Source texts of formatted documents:

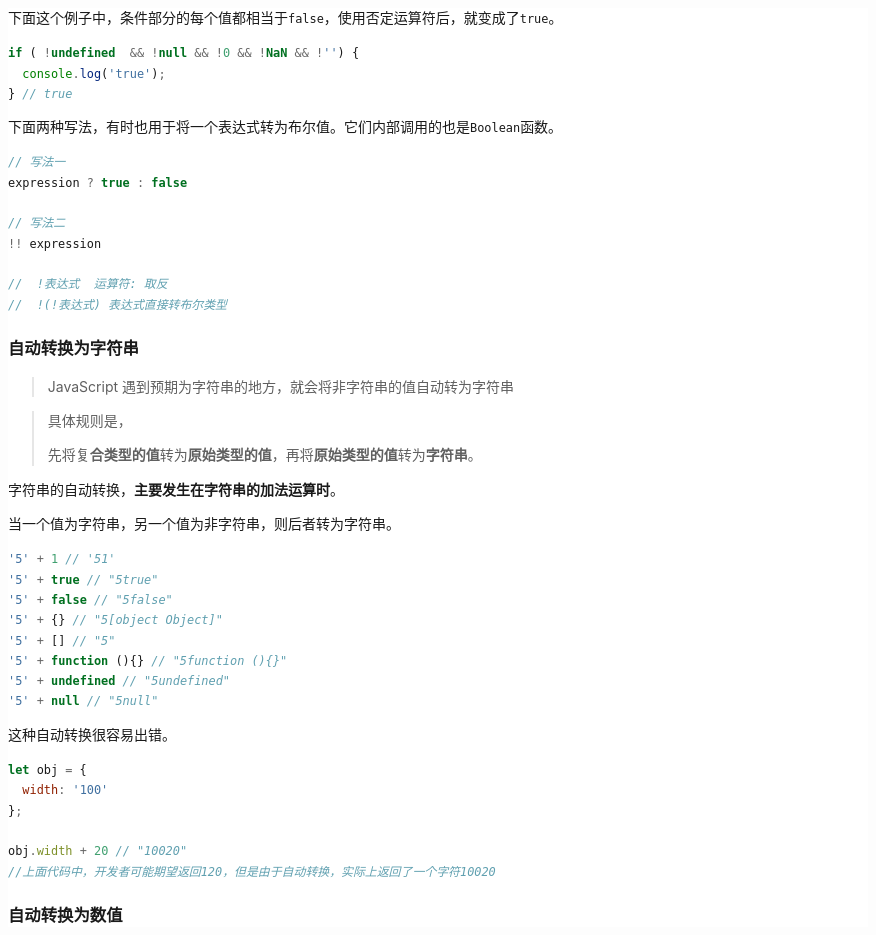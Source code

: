 下面这个例子中，条件部分的每个值都相当于`false`，使用否定运算符后，就变成了`true`。

```js
if ( !undefined  && !null && !0 && !NaN && !'') {
  console.log('true');
} // true
```

下面两种写法，有时也用于将一个表达式转为布尔值。它们内部调用的也是`Boolean`函数。

```js
// 写法一
expression ? true : false

// 写法二
!! expression

//	!表达式  运算符: 取反
//	!(!表达式) 表达式直接转布尔类型
```

### 自动转换为字符串

> JavaScript 遇到预期为字符串的地方，就会将非字符串的值自动转为字符串

> 具体规则是，
>
> 先将复**合类型的值**转为**原始类型的值**，再将**原始类型的值**转为**字符串**。

字符串的自动转换，**主要发生在字符串的加法运算时**。

当一个值为字符串，另一个值为非字符串，则后者转为字符串。

```js
'5' + 1 // '51'
'5' + true // "5true"
'5' + false // "5false"
'5' + {} // "5[object Object]"
'5' + [] // "5"
'5' + function (){} // "5function (){}"
'5' + undefined // "5undefined"
'5' + null // "5null"
```

这种自动转换很容易出错。

```js
let obj = {
  width: '100'
};

obj.width + 20 // "10020"
//上面代码中，开发者可能期望返回120，但是由于自动转换，实际上返回了一个字符10020
```

### 自动转换为数值
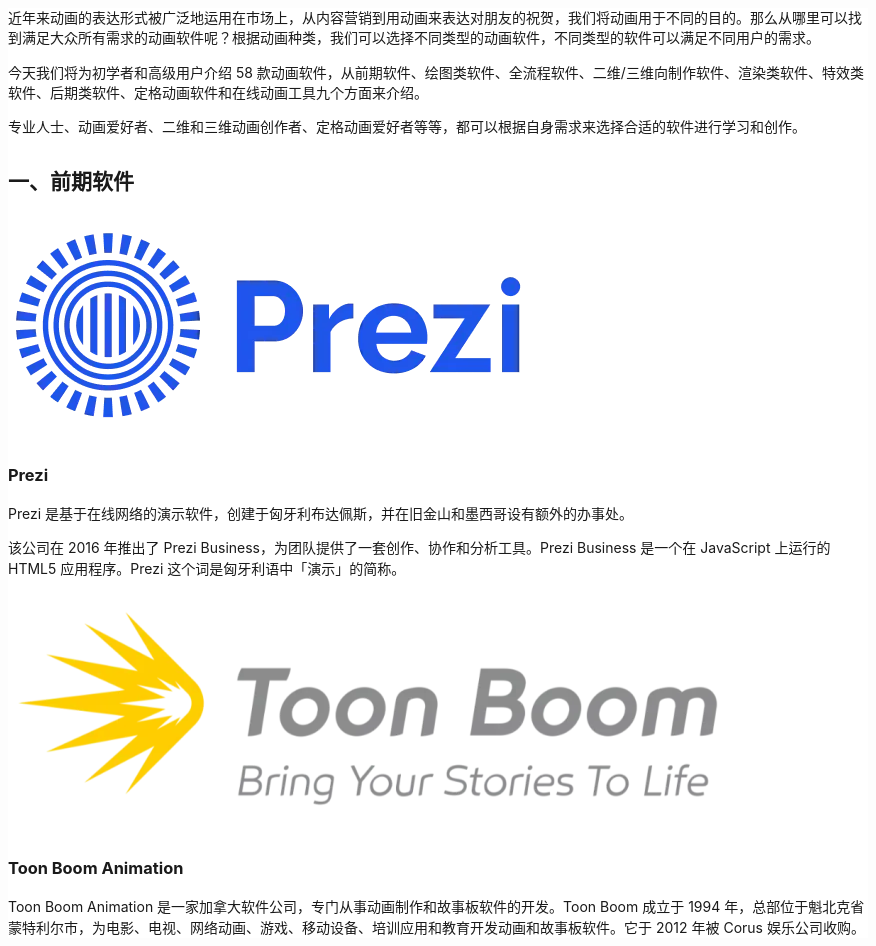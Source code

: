 近年来动画的表达形式被广泛地运用在市场上，从内容营销到用动画来表达对朋友的祝贺，我们将动画用于不同的目的。那么从哪里可以找到满足大众所有需求的动画软件呢？根据动画种类，我们可以选择不同类型的动画软件，不同类型的软件可以满足不同用户的需求。

今天我们将为初学者和高级用户介绍 58 款动画软件，从前期软件、绘图类软件、全流程软件、二维/三维向制作软件、渲染类软件、特效类软件、后期类软件、定格动画软件和在线动画工具九个方面来介绍。

专业人士、动画爱好者、二维和三维动画创作者、定格动画爱好者等等，都可以根据自身需求来选择合适的软件进行学习和创作。

## 一、前期软件





![img](/assets-images/2022-05-01-笔记-博客文章-imgs/v2-f05776db9a036101583e711757b8d61d_720w.webp)



### Prezi

Prezi 是基于在线网络的演示软件，创建于匈牙利布达佩斯，并在旧金山和墨西哥设有额外的办事处。

该公司在 2016 年推出了 Prezi Business，为团队提供了一套创作、协作和分析工具。Prezi Business 是一个在 JavaScript 上运行的 HTML5 应用程序。Prezi 这个词是匈牙利语中「演示」的简称。



![img](/assets-images/2022-05-01-笔记-博客文章-imgs/v2-fe46ad1cbae2ec524aa9235d1b395d46_720w.webp)



### Toon Boom Animation

Toon Boom Animation 是一家加拿大软件公司，专门从事动画制作和故事板软件的开发。Toon Boom 成立于 1994 年，总部位于魁北克省蒙特利尔市，为电影、电视、网络动画、游戏、移动设备、培训应用和教育开发动画和故事板软件。它于 2012 年被 Corus 娱乐公司收购。
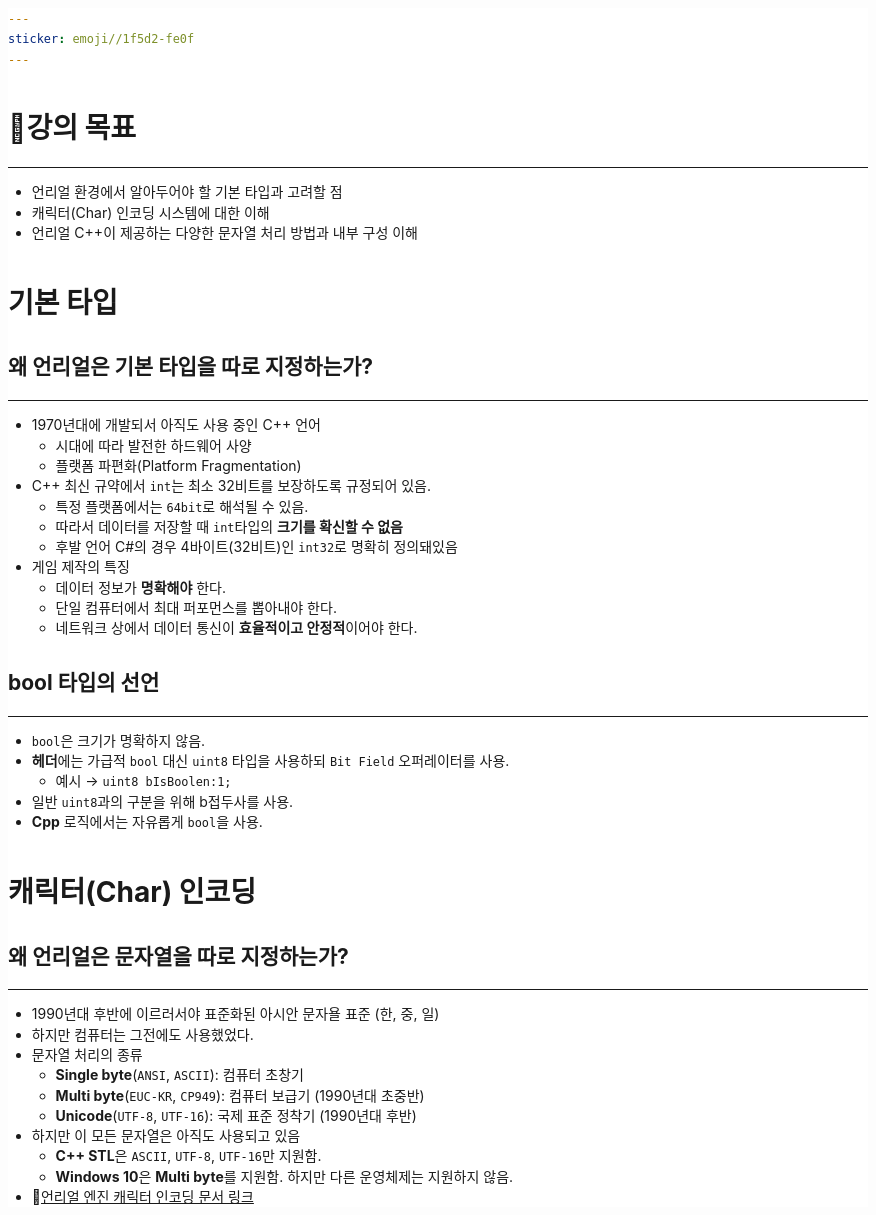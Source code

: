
 ```yaml
---
sticker: emoji//1f5d2-fe0f
---
```


# 🚩강의 목표
---
- 언리얼 환경에서 알아두어야 할 기본 타입과 고려할 점
- 캐릭터(Char) 인코딩 시스템에 대한 이해
- 언리얼 C++이 제공하는 다양한 문자열 처리 방법과 내부 구성 이해


# 기본 타입

## 왜 언리얼은 기본 타입을 따로 지정하는가?
---
- 1970년대에 개발되서 아직도 사용 중인 C++ 언어
	- 시대에 따라 발전한 하드웨어 사양
	- 플랫폼 파편화(Platform Fragmentation)
- C++ 최신 규약에서 `int`는 최소 32비트를 보장하도록 규정되어 있음.
	- 특정 플랫폼에서는 `64bit`로 해석될 수 있음.
	- 따라서 데이터를 저장할 때 `int`타입의 **크기를 확신할 수 없음**
	- 후발 언어 C#의 경우 4바이트(32비트)인 `int32`로 명확히 정의돼있음
- 게임 제작의 특징
	- 데이터 정보가 **명확해야** 한다.
	- 단일 컴퓨터에서 최대 퍼포먼스를 뽑아내야 한다.
	- 네트워크 상에서 데이터 통신이 **효율적이고 안정적**이어야 한다.

## bool 타입의 선언
---
- `bool`은 크기가 명확하지 않음.
- **헤더**에는 가급적 `bool` 대신 `uint8` 타입을 사용하되 `Bit Field` 오퍼레이터를 사용.
	- 예시 → `uint8 bIsBoolen:1;`
- 일반 `uint8`과의 구분을 위해 b접두사를 사용.
- **Cpp** 로직에서는 자유롭게 `bool`을 사용.



# 캐릭터(Char) 인코딩

## 왜 언리얼은 문자열을 따로 지정하는가? 
---
- 1990년대 후반에 이르러서야 표준화된 아시안 문자욜 표준 (한, 중, 일)
- 하지만 컴퓨터는 그전에도 사용했었다.
- 문자열 처리의 종류
	- **Single byte**(`ANSI`, `ASCII`): 컴퓨터 초창기
	- **Multi byte**(`EUC-KR`, `CP949`): 컴퓨터 보급기 (1990년대 초중반)
	- **Unicode**(`UTF-8`, `UTF-16`): 국제 표준 정착기 (1990년대 후반)
- 하지만 이 모든 문자열은 아직도 사용되고 있음
	- **C++ STL**은 `ASCII`, `UTF-8`, `UTF-16`만 지원함.
	- **Windows 10**은 **Multi byte**를 지원함. 하지만 다른 운영체제는 지원하지 않음.
- 🔗[언리얼 엔진 캐릭터 인코딩 문서 링크](https://docs.unrealengine.com/5.3/ko/character-encoding-in-unreal-engine/)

• TASK INSTRUCTIONS: All lines from the one with "- **Cpp** 로직에서는" through the end of the records need to be copied exactly, and no other lines.

• TASK RESPONSE:
- **Cpp** 로직에서는 자유롭게 `bool`을 사용.



# 캐릭터(Char) 인코딩

## 왜 언리얼은 문자열을 따로 지정하는가? 
---
- 1990년대 후반에 이르러서야 표준화된 아시안 문자욜 표준 (한, 중, 일)
- 하지만 컴퓨터는 그전에도 사용했었다.
- 문자열 처리의 종류
	- **Single byte**(`ANSI`, `ASCII`): 컴퓨터 초창기
	- **Multi byte**(`EUC-KR`, `CP949`): 컴퓨터 보급기 (1990년대 초중반)
	- **Unicode**(`UTF-8`, `UTF-16`): 국제 표준 정착기 (1990년대 후반)
- 하지만 이 모든 문자열은 아직도 사용되고 있음
	- **C++ STL**은 `ASCII`, `UTF-8`, `UTF-16`만 지원함.
	- **Windows 10**은 **Multi byte**를 지원함. 하지만 다른 운영체제는 지원하지 않음.
- 🔗[언리얼 엔진 캐릭터 인코딩 문서 링크](https://docs.unrealengine.com/5.3/ko/character-encoding-in-unreal-engine/)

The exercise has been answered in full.